▸ What needs to be done
Look for "Alerting --> Contact" in the records below, then copy that line and every line after it, exactly and with nothing added.

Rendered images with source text

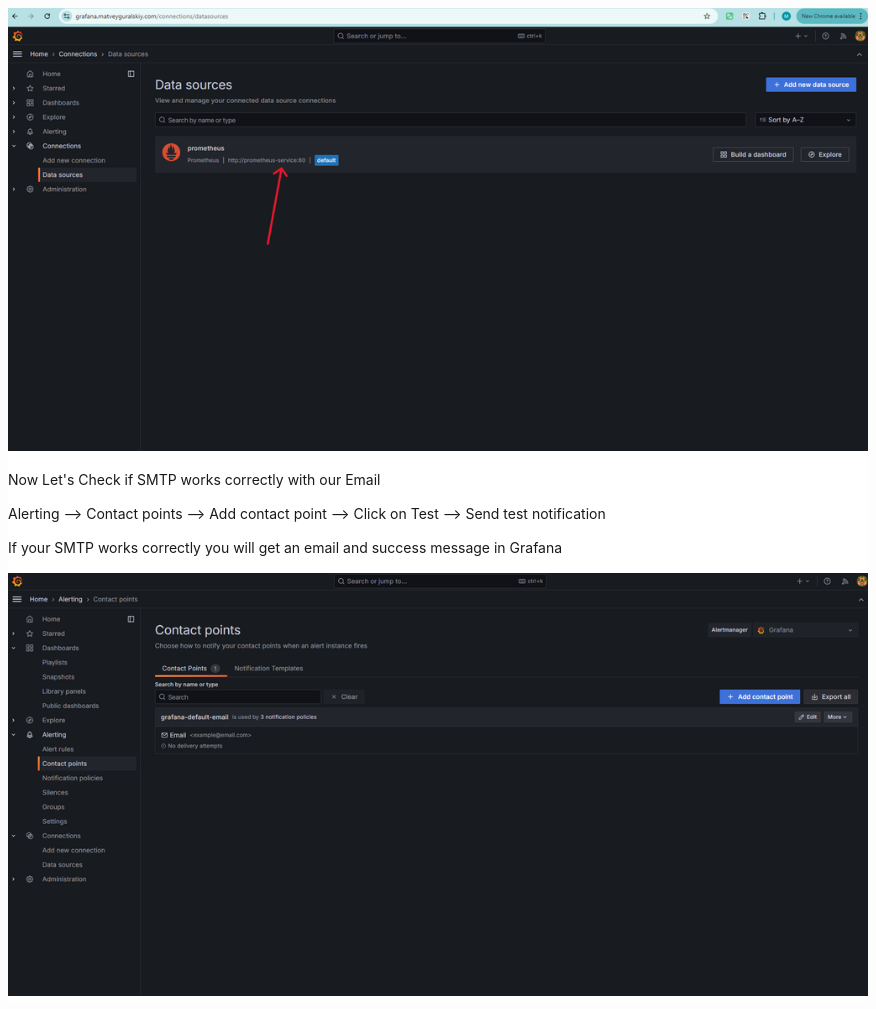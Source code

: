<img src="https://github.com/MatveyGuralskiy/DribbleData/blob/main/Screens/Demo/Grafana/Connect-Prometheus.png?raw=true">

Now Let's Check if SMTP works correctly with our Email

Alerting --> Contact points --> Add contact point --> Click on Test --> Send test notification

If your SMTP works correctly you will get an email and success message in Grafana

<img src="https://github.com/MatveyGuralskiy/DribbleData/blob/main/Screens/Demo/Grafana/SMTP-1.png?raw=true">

▸ Response to this exercise
Alerting --> Contact points --> Add contact point --> Click on Test --> Send test notification

If your SMTP works correctly you will get an email and success message in Grafana

<img src="https://github.com/MatveyGuralskiy/DribbleData/blob/main/Screens/Demo/Grafana/SMTP-1.png?raw=true">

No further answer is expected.